Литмир - Электронная Библиотека
A
A

"Несмотря на преклонный возраст, Жуковский продолжал педагогическую деятельность, хотя и слышал и видел уже плохо. Мы, конечно, этим пользовались и сдавали зачеты друг за друга. Принимая как-то у Надашкевича зачет, Н. Е. меланхолически заметил: "Как интересно, эти башмаки сдают мне сегодня уже третий раз", - однако зачет все же поставил. В. П. Ветчинкин любил устраивать себе "паблисити". На одном совещании, когда он несколько увлекся, А. С. Чаплыгин перебил его: "Вы, Владимир Петрович, как прыщ на носу, всегда спереди и всегда не вовремя".

Подобных историй он знал множество, и мы любили слушать его. Скончавшись за рулем своей машины у Паланги, он оставил нас не только без доброго друга, бесспорно крупнейшего авторитета в области прочности самолетов, но и интереснейшего летописца.

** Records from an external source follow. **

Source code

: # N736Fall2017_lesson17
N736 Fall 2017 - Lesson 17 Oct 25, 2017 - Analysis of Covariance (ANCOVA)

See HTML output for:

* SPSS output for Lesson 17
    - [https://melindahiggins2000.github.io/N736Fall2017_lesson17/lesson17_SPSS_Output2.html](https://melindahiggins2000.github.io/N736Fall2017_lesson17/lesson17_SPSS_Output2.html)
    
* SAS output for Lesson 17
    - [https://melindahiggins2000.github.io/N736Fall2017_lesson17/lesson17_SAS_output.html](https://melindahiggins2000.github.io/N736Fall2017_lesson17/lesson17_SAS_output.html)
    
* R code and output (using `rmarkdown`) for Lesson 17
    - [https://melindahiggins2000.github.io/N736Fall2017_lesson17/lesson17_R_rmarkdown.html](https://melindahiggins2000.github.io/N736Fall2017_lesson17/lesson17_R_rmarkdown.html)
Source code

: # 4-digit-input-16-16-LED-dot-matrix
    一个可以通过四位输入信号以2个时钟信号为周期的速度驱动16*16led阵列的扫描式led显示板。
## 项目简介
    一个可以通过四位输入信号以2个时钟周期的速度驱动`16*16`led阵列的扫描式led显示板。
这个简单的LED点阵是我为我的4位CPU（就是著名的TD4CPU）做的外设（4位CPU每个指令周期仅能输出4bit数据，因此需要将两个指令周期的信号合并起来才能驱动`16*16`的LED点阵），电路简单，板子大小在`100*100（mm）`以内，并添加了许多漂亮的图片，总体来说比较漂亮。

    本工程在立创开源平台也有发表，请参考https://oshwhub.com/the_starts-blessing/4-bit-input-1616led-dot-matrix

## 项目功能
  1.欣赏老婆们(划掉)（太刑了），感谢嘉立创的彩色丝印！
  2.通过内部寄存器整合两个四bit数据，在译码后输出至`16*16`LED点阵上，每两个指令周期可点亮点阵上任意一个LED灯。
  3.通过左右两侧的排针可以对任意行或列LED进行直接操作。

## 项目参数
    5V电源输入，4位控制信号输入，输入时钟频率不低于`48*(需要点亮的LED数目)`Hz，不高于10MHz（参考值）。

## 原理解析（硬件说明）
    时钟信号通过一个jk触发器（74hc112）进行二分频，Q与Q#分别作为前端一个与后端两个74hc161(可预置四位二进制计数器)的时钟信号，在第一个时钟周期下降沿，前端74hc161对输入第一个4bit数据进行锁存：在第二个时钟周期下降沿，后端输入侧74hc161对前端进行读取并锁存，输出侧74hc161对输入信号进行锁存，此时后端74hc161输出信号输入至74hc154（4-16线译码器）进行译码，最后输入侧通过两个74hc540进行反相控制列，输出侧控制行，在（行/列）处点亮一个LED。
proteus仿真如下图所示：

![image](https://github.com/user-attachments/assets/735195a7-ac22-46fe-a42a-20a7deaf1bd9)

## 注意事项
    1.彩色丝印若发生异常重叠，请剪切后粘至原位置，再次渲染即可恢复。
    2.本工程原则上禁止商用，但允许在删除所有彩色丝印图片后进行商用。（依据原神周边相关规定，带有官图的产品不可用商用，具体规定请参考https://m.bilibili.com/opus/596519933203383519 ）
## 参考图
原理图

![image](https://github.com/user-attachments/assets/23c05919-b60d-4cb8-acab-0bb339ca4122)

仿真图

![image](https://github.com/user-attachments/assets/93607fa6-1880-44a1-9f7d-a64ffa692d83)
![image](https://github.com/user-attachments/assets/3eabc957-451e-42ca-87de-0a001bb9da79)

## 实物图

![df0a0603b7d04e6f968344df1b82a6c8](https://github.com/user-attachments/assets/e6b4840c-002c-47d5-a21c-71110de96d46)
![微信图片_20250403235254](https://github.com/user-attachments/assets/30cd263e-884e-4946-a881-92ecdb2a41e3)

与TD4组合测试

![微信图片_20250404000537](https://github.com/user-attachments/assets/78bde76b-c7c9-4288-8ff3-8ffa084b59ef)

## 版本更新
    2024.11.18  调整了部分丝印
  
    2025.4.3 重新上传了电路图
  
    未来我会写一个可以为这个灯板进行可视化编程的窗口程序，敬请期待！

Как видим, конгломерат заключенных в ЦКБ был достаточно любопытным.

Собственно тюрьма, в которой протекала наша внеслужебная жизнь, занимала три верхних этажа здания КОСОС. Здесь располагались спальни - три больших и одна маленькая, плохо освещенная, - выходившие окнами во двор, столовая, кухня и обезьянник на крыше. Многочисленные помещения администрации и охраны выходили окнами на улицу. Три этих этажа сообщались с остальными, где мы работали, одной внутренней лестницей. Своего карцера мы не имели, так что провинившихся возили в Бутырку.

Распорядок жизни был таков. Будили нас в 7 утра, до 8 мы приводили себя и спальни в порядок. С 8 до 9 завтрак, после чего работа до часу дня, когда мы шли обедать. С 2 до 7 опять работа, затем отдых до 8, ужин и свободное время до 11, когда гасили свет. Проверка проводилась ночью по головам, когда мы спали. Ближе к войне рабочий день удлинили до 10 часов, а с весны 1941 года и до 12. Кормили достаточно хорошо, на завтрак - кефир, чай, масло, каша; обед из двух блюд и компота, второе - мясо с гарниром; на ужин горячее блюдо, кефир, масло, чай. Для работавших после ужина в столовую приносили простоквашу и хлеб.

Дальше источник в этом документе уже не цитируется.